The reason is relatively simple. The US government owns a printing press. As long as goods, services, or obligations are priced in US dollars, the supply of dollars to our government to buy those goods and services is unlimited. This is not true of individuals, corporations, cities, states, and countries that don’t issue their own currency.
For most people, this is a hard concept to grasp, with good reason. The capacity of our government to create an unconstrained supply of dollars is a relatively new phenomenon.

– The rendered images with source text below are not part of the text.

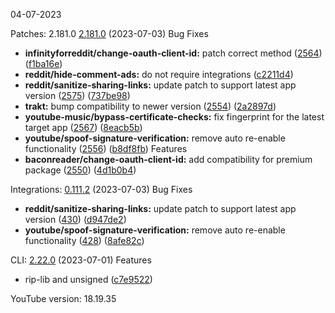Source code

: 04-07-2023

Patches: 2.181.0
  [2.181.0](https://github.com/revanced/revanced-patches/compare/v2.180.0...v2.181.0) (2023-07-03)
 Bug Fixes
* **infinityforreddit/change-oauth-client-id:** patch correct method ([2564](https://github.com/revanced/revanced-patches/issues/2564)) ([f1ba16e](https://github.com/revanced/revanced-patches/commit/f1ba16ebfe2fda86af96d094481ed472eebcb4f9))
* **reddit/hide-comment-ads:** do not require integrations ([c2211d4](https://github.com/revanced/revanced-patches/commit/c2211d458d5cab030999e604a87cc1d02805b7ef))
* **reddit/sanitize-sharing-links:** update patch to support latest app version ([2575](https://github.com/revanced/revanced-patches/issues/2575)) ([737be98](https://github.com/revanced/revanced-patches/commit/737be9815bad985328bbbead4d32f9398241eef2))
* **trakt:** bump compatibility to newer version ([2554](https://github.com/revanced/revanced-patches/issues/2554)) ([2a2897d](https://github.com/revanced/revanced-patches/commit/2a2897dc9e81799a3318875122fc7b49692e3764))
* **youtube-music/bypass-certificate-checks:** fix fingerprint for the latest target app ([2567](https://github.com/revanced/revanced-patches/issues/2567)) ([8eacb5b](https://github.com/revanced/revanced-patches/commit/8eacb5b5ace816da4d98b990eff0ea208691660c))
* **youtube/spoof-signature-verification:** remove auto re-enable functionality ([2556](https://github.com/revanced/revanced-patches/issues/2556)) ([b8df8fb](https://github.com/revanced/revanced-patches/commit/b8df8fb99707fdac32e272fee8469dfeb940504d))
 Features
* **baconreader/change-oauth-client-id:** add compatibility for premium package ([2550](https://github.com/revanced/revanced-patches/issues/2550)) ([4d1b0b4](https://github.com/revanced/revanced-patches/commit/4d1b0b442768be4f7a12de63d8b973b2ca113f23))

 
Integrations:   [0.111.2](https://github.com/revanced/revanced-integrations/compare/v0.111.1...v0.111.2) (2023-07-03)
 Bug Fixes
* **reddit/sanitize-sharing-links:** update patch to support latest app version ([430](https://github.com/revanced/revanced-integrations/issues/430)) ([d947de2](https://github.com/revanced/revanced-integrations/commit/d947de2e03683889f11fc461dc53e08fee735ca8))
* **youtube/spoof-signature-verification:** remove auto re-enable functionality ([428](https://github.com/revanced/revanced-integrations/issues/428)) ([8afe82c](https://github.com/revanced/revanced-integrations/commit/8afe82c0e078880d58e3adef23618a6feaf52e7e))

 
CLI:   [2.22.0](https://github.com/j-hc/revanced-cli/compare/v2.21.5...v2.22.0) (2023-07-01)
 Features
* rip-lib and unsigned ([c7e9522](https://github.com/j-hc/revanced-cli/commit/c7e9522bf140159a87e6240af71f70c6b0a02e4b))
 

YouTube version: 18.19.35

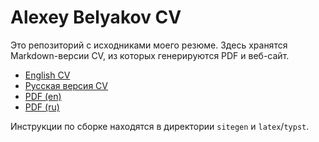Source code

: # Alexey Belyakov CV

Это репозиторий с исходниками моего резюме. Здесь хранятся Markdown-версии CV, из которых генерируются PDF и веб-сайт.

- [English CV](./cv.md)
- [Русская версия CV](./cv.ru.md)
- [PDF (en)](./latex/en/Belyakov_en.pdf)
- [PDF (ru)](./latex/ru/Belyakov_ru.pdf)

Инструкции по сборке находятся в директории `sitegen` и `latex`/`typst`.
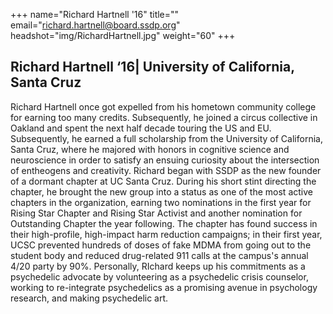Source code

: +++
name="Richard Hartnell '16"
title=""
email="richard.hartnell@board.ssdp.org"
headshot="img/RichardHartnell.jpg"
weight="60"
+++

<h2>Richard Hartnell ‘16| University of California, Santa Cruz</h2> Richard Hartnell once got expelled from his hometown community college for earning too many credits. Subsequently, he joined a circus collective in Oakland and spent the next half decade touring the US and EU. Subsequently, he earned a full scholarship
from the University of California, Santa Cruz, where he majored with honors in cognitive science and neuroscience in order to satisfy an ensuing curiosity about the intersection of entheogens and creativity. Richard began with SSDP as the new founder
of a dormant chapter at UC Santa Cruz. During his short stint directing the chapter, he brought the new group into a status as one of the most active chapters in the organization, earning two nominations in the first year for Rising Star Chapter and
Rising Star Activist and another nomination for Outstanding Chapter the year following. The chapter has found success in their high-profile, high-impact harm reduction campaigns; in their first year, UCSC prevented hundreds of doses of fake MDMA from
going out to the student body and reduced drug-related 911 calls at the campus's annual 4/20 party by 90%. Personally, RIchard keeps up his commitments as a psychedelic advocate by volunteering as a psychedelic crisis counselor, working to re-integrate
psychedelics as a promising avenue in psychology research, and making psychedelic art.</div>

Until 1971, all US currency was theoretically redeemable in gold. This was known as the gold standard. In the early decades of the 20th century, you could actually go to a bank and change your dollars for gold. That ability was terminated in 1933, but the dollar’s value was still tied to gold. This basically meant the only way the US government could create new dollars was by obtaining more gold, the supply of which only increases by the new amount of gold mined.
In 1971 we had a paradigm change in monetary policy that many still don’t understand. President Nixon decoupled the dollar from the gold standard. It became a fiat currency, which is money that is used as a medium of exchange but has no intrinsic value. Suddenly, the US government was no longer constrained by solvency issues and could never run out of money. It could create as many dollars as it wished.

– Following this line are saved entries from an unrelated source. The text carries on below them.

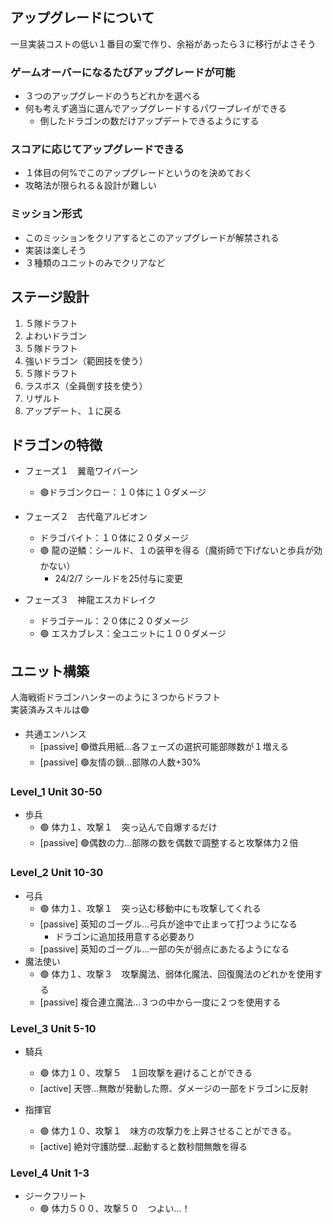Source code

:## アップグレードについて
一旦実装コストの低い１番目の案で作り、余裕があったら３に移行がよさそう
### ゲームオーバーになるたびアップグレードが可能
- ３つのアップグレードのうちどれかを選べる
- 何も考えず適当に選んでアップグレードするパワープレイができる
  - 倒したドラゴンの数だけアップデートできるようにする
### スコアに応じてアップグレードできる
- １体目の何%でこのアップグレードというのを決めておく
- 攻略法が限られる＆設計が難しい
### ミッション形式
- このミッションをクリアするとこのアップグレードが解禁される
- 実装は楽しそう
- ３種類のユニットのみでクリアなど

## ステージ設計
1. ５隊ドラフト
1. よわいドラゴン
1. ５隊ドラフト
1. 強いドラゴン（範囲技を使う）
1. ５隊ドラフト
1. ラスボス（全員倒す技を使う）
1. リザルト
1. アップデート、１に戻る

## ドラゴンの特徴
- フェーズ１　翼竜ワイバーン
	- :green_circle:ドラゴンクロー：１０体に１０ダメージ

- フェーズ２　古代竜アルビオン
	- ドラゴバイト：１０体に２０ダメージ
	- :green_circle: 龍の逆鱗：シールド、１の装甲を得る（魔術師で下げないと歩兵が効かない）
		- 24/2/7 シールドを25付与に変更

- フェーズ３　神龍エスカドレイク
	- ドラゴテール：２０体に２０ダメージ
	- :green_circle: エスカブレス：全ユニットに１００ダメージ

## ユニット構築
人海戦術ドラゴンハンターのように３つからドラフト  
実装済みスキルは:green_circle:

- 共通エンハンス
	- [passive] :green_circle:徴兵用紙…各フェーズの選択可能部隊数が１増える
	- [passive] :green_circle:友情の鎖…部隊の人数+30%

### Level_1 Unit 30-50
- 歩兵
	- :green_circle: 体力１、攻撃１　突っ込んで自爆するだけ
	- [passive] :green_circle:偶数の力…部隊の数を偶数で調整すると攻撃体力２倍

### Level_2 Unit 10-30
- 弓兵
	- :green_circle: 体力１、攻撃１　突っ込む移動中にも攻撃してくれる
	- [passive] 英知のゴーグル…弓兵が途中で止まって打つようになる
		- ドラゴンに追加技用意する必要あり
	- [passive] 英知のゴーグル…一部の矢が弱点にあたるようになる
- 魔法使い
	- :green_circle: 体力１、攻撃３　攻撃魔法、弱体化魔法、回復魔法のどれかを使用する
	- [passive] 複合連立魔法…３つの中から一度に２つを使用する

### Level_3 Unit 5-10
- 騎兵
	- :green_circle: 体力１０、攻撃５　１回攻撃を避けることができる
	- [active] 天啓…無敵が発動した際、ダメージの一部をドラゴンに反射
	
- 指揮官
	- :green_circle: 体力１０、攻撃１　味方の攻撃力を上昇させることができる。　
  - [active] 絶対守護防壁…起動すると数秒間無敵を得る

### Level_4 Unit 1-3
- ジークフリート
	- :green_circle: 体力５００、攻撃５０　つよい…！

This didn’t mean it had no constraints. The major constraint to an issuer of fiat currency is inflation. However, creating money does not guarantee inflation if the newly created money is not spent. Japan, for example, is still fighting deflation even though they’ve been pumping money into reserves like crazy for 20 years.

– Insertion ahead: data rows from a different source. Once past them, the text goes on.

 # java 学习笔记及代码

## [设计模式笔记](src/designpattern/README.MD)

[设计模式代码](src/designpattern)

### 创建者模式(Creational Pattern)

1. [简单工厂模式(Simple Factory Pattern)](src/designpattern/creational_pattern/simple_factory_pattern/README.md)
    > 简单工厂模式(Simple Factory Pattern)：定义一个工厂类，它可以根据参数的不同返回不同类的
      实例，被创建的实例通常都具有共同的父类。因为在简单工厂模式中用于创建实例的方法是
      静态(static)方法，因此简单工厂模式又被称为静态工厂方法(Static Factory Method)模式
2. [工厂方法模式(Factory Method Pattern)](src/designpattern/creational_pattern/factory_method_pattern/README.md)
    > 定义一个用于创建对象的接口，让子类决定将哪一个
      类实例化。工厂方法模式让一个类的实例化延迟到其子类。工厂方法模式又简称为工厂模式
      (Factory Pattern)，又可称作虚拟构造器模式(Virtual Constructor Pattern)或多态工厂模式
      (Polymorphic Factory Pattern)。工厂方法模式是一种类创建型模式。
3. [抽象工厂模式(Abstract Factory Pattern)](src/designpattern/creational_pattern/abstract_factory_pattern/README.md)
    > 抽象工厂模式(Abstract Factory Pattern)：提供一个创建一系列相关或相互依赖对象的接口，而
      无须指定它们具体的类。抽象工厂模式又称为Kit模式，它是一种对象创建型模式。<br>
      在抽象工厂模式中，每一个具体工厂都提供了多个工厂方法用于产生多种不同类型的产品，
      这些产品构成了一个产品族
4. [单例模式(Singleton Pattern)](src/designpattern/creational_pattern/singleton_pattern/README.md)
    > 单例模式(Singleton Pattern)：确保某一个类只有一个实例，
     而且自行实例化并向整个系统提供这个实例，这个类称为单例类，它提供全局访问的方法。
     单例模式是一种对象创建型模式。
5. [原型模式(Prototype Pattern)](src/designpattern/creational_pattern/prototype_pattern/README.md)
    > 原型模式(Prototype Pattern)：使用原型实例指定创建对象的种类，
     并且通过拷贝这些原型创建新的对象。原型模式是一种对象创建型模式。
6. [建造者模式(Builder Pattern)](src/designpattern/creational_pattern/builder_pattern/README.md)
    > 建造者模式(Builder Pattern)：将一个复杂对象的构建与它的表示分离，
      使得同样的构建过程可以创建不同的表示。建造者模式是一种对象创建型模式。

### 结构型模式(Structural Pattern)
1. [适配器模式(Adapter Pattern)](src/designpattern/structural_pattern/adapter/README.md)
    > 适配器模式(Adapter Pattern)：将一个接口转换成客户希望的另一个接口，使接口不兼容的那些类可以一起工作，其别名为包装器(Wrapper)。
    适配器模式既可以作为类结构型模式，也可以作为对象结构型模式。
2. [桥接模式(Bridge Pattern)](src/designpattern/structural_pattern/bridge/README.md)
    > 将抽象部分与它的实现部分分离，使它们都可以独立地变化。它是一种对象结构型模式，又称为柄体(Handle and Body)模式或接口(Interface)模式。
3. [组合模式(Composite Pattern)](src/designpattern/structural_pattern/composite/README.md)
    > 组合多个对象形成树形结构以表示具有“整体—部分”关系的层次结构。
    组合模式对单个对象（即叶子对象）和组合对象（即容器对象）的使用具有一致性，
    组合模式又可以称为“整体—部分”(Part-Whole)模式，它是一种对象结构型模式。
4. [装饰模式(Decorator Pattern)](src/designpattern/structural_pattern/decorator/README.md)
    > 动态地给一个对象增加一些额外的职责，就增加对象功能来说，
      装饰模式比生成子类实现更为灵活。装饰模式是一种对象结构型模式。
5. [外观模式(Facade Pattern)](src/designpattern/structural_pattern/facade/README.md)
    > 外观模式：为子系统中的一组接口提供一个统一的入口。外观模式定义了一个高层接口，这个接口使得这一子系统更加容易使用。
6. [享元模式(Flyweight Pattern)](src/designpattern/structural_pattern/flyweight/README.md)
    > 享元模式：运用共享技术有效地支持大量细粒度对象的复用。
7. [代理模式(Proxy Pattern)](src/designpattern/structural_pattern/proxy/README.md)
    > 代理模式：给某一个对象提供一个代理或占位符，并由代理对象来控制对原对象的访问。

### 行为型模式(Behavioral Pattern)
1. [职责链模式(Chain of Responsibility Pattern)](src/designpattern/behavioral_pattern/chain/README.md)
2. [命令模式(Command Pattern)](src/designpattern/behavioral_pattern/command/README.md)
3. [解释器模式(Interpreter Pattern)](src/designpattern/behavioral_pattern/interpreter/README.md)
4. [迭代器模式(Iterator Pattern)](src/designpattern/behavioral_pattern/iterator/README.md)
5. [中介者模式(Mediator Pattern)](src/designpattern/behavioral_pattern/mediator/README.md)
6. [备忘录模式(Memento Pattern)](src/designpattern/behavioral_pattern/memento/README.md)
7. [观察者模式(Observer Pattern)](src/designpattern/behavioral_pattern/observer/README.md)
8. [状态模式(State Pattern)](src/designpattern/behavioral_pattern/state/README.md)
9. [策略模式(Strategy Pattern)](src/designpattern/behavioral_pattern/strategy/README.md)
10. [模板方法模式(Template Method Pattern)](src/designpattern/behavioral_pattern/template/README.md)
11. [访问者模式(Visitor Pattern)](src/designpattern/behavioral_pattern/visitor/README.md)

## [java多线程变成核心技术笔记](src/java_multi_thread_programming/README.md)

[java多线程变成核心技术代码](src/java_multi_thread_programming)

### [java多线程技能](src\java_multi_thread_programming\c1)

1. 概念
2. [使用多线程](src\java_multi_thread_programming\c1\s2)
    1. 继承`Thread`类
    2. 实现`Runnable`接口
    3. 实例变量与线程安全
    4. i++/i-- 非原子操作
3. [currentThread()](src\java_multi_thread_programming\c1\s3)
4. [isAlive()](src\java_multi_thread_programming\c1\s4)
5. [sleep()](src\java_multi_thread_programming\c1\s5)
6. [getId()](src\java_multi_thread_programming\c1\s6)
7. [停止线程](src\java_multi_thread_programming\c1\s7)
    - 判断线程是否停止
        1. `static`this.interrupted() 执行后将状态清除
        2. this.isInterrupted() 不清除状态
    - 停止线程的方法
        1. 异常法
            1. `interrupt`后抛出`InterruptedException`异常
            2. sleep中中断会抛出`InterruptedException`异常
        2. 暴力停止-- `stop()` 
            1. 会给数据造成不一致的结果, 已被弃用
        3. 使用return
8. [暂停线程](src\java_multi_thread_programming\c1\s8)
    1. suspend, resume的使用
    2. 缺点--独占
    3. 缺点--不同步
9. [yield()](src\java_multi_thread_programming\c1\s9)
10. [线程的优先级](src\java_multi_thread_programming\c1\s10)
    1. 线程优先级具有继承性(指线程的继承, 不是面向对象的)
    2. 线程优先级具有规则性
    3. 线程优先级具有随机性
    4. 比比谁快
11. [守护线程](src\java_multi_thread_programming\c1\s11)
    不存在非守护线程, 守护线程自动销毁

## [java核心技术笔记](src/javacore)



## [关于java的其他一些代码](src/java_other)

What should have caused a massive rethinking and reeducating of the financial sector went relatively unnoticed. Text books, professors, economists, and politicians largely continued to follow many pre-1971 monetary principles that became irrelevant overnight.
Unlike the federal government, US states, cities, and other government entities cannot print money. They have to get it the old-fashioned way—from taxes, fees, or borrowing. It’s entirely possible for these entities to go bankrupt, just like individuals and corporations, if their outflow exceeds their inflow.
Interestingly, the same is true for member countries of the European Union. When in 1999 they adopted the Euro and gave up their sovereign right to print their own money, they took on the same status as states. Therefore, a country like Greece, which is a user of currency as a member of the European Union, can involuntarily default on its obligations.
This is a significant difference between the United States and Greece. While Greece can (and most likely will) go bankrupt because it doesn’t have an unlimited supply of Euros, the US can’t go bankrupt because it does have an unlimited supply of dollars.
The major threat that sovereign countries face is not running out of money, but devaluing their currency through inflation. A devalued currency is one that loses its purchasing power and often results in a lower standard of living.
Just because the US can’t involuntarily default on its obligations doesn’t mean we can keep on overspending and pretend we don’t have any money worries. As a nation, we still need to acknowledge and deal with our serious financial problems.